Material provided ::
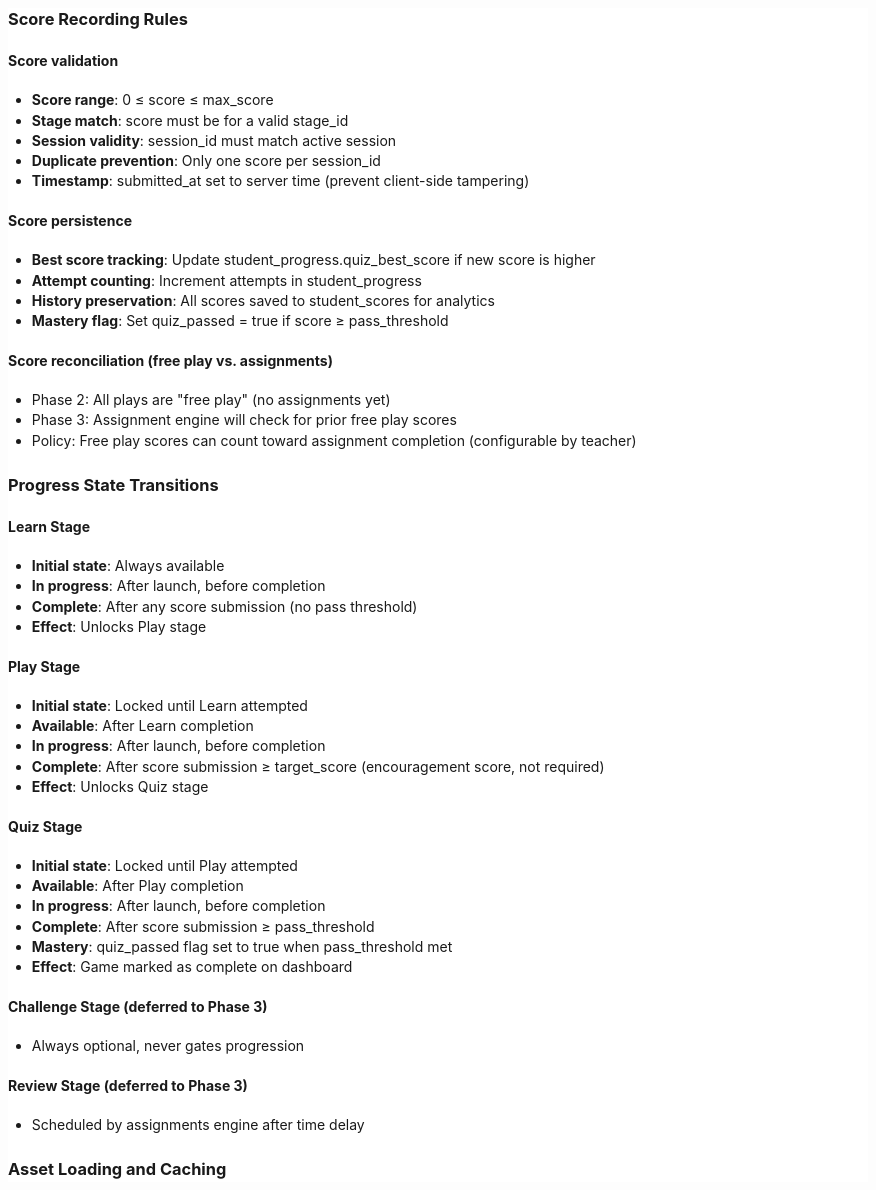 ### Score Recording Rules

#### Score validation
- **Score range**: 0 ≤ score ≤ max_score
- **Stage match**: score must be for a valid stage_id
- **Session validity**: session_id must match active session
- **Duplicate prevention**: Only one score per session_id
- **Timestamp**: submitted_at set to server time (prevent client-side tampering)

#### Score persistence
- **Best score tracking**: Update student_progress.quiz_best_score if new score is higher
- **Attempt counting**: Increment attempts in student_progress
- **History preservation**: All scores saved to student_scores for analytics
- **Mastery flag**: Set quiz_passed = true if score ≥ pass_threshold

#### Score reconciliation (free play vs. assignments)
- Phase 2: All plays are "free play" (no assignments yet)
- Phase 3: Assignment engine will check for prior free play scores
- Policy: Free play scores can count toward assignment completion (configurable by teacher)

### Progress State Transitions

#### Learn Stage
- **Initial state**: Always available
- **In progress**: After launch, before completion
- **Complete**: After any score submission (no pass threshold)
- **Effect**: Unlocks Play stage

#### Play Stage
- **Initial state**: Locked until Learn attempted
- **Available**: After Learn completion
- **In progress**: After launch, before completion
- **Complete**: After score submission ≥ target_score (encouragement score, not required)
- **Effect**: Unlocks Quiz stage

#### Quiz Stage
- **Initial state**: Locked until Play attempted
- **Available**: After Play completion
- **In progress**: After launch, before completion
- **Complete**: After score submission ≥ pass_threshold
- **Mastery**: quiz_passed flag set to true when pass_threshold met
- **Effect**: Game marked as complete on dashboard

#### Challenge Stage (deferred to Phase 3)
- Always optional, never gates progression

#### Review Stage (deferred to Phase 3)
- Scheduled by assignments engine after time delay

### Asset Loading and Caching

Aim of the exercise :: Extract from the listing above the lines between the line containing "- **Initial state**: Locked until Learn" and the line containing "- **Effect**: Game", keeping both of those lines. Output nothing else.

Final answer ::
- **Initial state**: Locked until Learn attempted
- **Available**: After Learn completion
- **In progress**: After launch, before completion
- **Complete**: After score submission ≥ target_score (encouragement score, not required)
- **Effect**: Unlocks Quiz stage

#### Quiz Stage
- **Initial state**: Locked until Play attempted
- **Available**: After Play completion
- **In progress**: After launch, before completion
- **Complete**: After score submission ≥ pass_threshold
- **Mastery**: quiz_passed flag set to true when pass_threshold met
- **Effect**: Game marked as complete on dashboard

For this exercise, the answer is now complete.